### Records excerpted from a collection:

Content starts

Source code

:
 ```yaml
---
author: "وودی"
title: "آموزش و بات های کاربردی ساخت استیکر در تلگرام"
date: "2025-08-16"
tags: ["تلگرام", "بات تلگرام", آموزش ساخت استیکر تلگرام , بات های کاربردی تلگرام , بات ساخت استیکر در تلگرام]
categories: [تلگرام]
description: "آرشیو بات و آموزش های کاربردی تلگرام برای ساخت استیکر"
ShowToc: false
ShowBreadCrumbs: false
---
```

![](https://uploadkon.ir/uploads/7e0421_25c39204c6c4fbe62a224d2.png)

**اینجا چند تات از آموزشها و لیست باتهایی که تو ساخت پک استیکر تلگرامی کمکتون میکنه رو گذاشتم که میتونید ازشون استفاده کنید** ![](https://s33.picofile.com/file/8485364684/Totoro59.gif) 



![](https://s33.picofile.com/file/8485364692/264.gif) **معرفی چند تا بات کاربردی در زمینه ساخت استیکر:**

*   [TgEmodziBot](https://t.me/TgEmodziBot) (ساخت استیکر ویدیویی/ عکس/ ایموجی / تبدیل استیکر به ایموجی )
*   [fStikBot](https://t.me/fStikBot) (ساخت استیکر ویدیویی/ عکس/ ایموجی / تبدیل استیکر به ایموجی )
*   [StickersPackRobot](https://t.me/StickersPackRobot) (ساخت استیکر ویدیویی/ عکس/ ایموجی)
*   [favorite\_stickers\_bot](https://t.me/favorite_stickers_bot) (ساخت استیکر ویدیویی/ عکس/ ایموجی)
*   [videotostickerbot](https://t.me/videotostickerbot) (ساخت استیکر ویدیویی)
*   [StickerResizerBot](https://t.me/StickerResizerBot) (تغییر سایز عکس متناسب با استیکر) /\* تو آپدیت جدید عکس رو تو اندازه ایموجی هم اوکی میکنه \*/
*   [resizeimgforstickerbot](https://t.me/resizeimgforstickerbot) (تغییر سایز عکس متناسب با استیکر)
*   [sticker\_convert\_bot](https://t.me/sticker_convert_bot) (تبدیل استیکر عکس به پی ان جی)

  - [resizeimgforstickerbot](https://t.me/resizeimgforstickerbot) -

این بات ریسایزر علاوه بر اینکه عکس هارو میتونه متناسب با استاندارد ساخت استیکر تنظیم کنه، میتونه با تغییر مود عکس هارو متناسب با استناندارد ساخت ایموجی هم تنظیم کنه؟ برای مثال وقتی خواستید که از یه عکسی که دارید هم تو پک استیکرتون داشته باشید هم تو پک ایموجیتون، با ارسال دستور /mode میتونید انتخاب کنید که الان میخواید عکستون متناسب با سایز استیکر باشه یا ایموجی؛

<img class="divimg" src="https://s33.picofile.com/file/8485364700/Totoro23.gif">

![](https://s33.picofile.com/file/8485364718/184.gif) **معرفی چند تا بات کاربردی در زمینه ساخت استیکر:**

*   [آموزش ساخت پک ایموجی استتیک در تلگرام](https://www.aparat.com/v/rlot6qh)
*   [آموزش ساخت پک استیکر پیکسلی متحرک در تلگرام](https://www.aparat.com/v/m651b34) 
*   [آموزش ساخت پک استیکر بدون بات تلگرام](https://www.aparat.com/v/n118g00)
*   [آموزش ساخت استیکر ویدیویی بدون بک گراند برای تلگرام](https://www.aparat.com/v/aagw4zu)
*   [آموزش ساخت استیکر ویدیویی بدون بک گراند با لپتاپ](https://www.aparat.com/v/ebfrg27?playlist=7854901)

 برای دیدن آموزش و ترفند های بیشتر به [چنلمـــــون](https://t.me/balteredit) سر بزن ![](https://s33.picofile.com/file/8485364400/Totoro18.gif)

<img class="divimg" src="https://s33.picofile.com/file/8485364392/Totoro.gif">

Content ends
Content starts

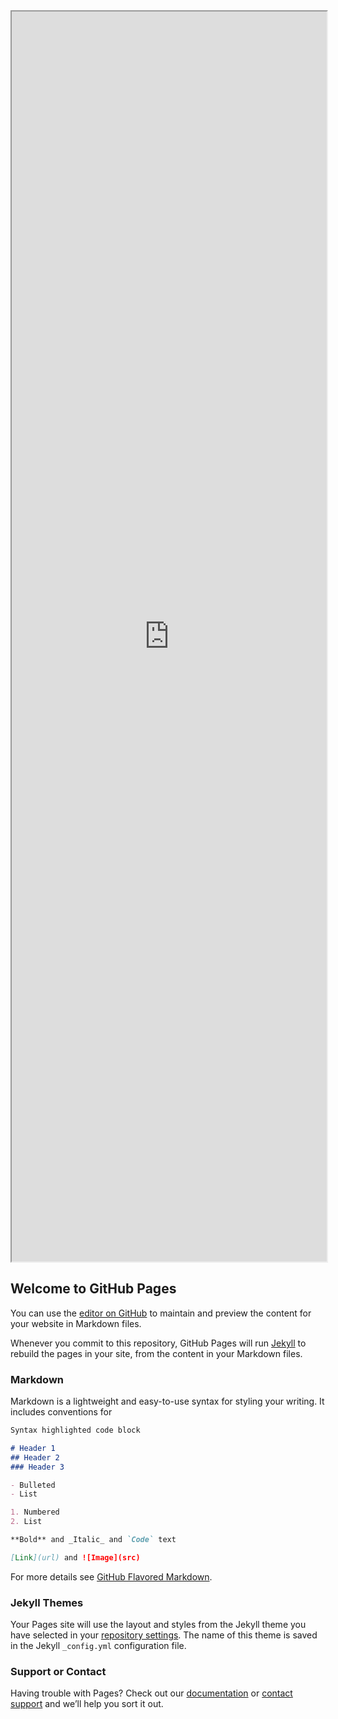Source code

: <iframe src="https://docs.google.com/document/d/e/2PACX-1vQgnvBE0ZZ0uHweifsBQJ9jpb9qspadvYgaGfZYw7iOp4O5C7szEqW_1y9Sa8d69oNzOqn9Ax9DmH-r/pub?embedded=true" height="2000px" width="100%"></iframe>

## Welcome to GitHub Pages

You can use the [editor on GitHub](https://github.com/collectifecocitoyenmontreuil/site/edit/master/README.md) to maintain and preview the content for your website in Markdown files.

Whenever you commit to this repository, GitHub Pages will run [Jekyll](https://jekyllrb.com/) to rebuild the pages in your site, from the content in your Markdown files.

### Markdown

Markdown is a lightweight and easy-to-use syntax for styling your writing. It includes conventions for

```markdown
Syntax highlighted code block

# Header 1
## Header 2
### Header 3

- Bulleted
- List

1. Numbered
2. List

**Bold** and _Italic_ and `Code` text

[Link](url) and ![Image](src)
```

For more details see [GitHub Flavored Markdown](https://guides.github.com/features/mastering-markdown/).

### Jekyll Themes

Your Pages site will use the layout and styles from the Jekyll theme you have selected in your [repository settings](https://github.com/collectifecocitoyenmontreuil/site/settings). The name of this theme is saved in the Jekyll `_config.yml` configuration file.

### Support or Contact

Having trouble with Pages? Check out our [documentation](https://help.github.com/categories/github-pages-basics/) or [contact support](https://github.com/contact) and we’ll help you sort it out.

Content ends

Find every line in the records that has the word "سایز". Then report the count alone.

### SOLUTION TO THE PROBLEM:
3